(Stored dataset items)
=-=-=-=-=

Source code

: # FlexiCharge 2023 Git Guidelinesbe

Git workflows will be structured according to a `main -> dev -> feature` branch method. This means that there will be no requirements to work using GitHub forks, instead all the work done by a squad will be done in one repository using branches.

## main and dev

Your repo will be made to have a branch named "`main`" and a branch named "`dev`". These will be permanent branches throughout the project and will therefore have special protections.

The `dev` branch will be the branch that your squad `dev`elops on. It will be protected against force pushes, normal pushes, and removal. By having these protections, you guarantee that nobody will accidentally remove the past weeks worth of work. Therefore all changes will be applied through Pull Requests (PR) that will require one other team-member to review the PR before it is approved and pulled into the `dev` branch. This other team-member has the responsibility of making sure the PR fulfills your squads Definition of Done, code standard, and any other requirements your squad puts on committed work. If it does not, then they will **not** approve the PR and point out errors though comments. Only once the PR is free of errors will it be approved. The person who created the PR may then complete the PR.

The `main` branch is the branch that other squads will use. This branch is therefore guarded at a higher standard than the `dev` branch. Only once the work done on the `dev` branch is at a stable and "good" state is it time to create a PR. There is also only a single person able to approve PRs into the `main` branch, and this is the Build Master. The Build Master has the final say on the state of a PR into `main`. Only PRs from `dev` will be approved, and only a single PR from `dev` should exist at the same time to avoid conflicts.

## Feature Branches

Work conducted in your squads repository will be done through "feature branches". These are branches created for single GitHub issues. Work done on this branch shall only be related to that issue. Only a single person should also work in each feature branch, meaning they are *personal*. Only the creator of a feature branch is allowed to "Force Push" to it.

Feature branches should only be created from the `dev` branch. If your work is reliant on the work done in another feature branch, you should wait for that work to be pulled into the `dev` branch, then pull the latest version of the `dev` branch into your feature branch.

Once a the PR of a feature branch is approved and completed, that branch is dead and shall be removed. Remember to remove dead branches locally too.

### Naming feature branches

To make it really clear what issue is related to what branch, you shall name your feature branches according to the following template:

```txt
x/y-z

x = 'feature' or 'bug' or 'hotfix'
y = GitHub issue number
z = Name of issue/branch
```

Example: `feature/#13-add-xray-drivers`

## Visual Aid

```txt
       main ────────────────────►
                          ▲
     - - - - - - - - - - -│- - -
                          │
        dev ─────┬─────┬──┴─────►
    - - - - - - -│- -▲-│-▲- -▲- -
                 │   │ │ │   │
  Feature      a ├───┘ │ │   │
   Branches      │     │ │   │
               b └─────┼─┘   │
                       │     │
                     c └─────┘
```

=-=-=-=-=

What the exercise asks:
All of the data above should be transcribed exactly.

Finished exercise:
Source code

: # FlexiCharge 2023 Git Guidelinesbe

Git workflows will be structured according to a `main -> dev -> feature` branch method. This means that there will be no requirements to work using GitHub forks, instead all the work done by a squad will be done in one repository using branches.

## main and dev

Your repo will be made to have a branch named "`main`" and a branch named "`dev`". These will be permanent branches throughout the project and will therefore have special protections.

The `dev` branch will be the branch that your squad `dev`elops on. It will be protected against force pushes, normal pushes, and removal. By having these protections, you guarantee that nobody will accidentally remove the past weeks worth of work. Therefore all changes will be applied through Pull Requests (PR) that will require one other team-member to review the PR before it is approved and pulled into the `dev` branch. This other team-member has the responsibility of making sure the PR fulfills your squads Definition of Done, code standard, and any other requirements your squad puts on committed work. If it does not, then they will **not** approve the PR and point out errors though comments. Only once the PR is free of errors will it be approved. The person who created the PR may then complete the PR.

The `main` branch is the branch that other squads will use. This branch is therefore guarded at a higher standard than the `dev` branch. Only once the work done on the `dev` branch is at a stable and "good" state is it time to create a PR. There is also only a single person able to approve PRs into the `main` branch, and this is the Build Master. The Build Master has the final say on the state of a PR into `main`. Only PRs from `dev` will be approved, and only a single PR from `dev` should exist at the same time to avoid conflicts.

## Feature Branches

Work conducted in your squads repository will be done through "feature branches". These are branches created for single GitHub issues. Work done on this branch shall only be related to that issue. Only a single person should also work in each feature branch, meaning they are *personal*. Only the creator of a feature branch is allowed to "Force Push" to it.

Feature branches should only be created from the `dev` branch. If your work is reliant on the work done in another feature branch, you should wait for that work to be pulled into the `dev` branch, then pull the latest version of the `dev` branch into your feature branch.

Once a the PR of a feature branch is approved and completed, that branch is dead and shall be removed. Remember to remove dead branches locally too.

### Naming feature branches

To make it really clear what issue is related to what branch, you shall name your feature branches according to the following template:

```txt
x/y-z

x = 'feature' or 'bug' or 'hotfix'
y = GitHub issue number
z = Name of issue/branch
```

Example: `feature/#13-add-xray-drivers`

## Visual Aid

```txt
       main ────────────────────►
                          ▲
     - - - - - - - - - - -│- - -
                          │
        dev ─────┬─────┬──┴─────►
    - - - - - - -│- -▲-│-▲- -▲- -
                 │   │ │ │   │
  Feature      a ├───┘ │ │   │
   Branches      │     │ │   │
               b └─────┼─┘   │
                       │     │
                     c └─────┘
```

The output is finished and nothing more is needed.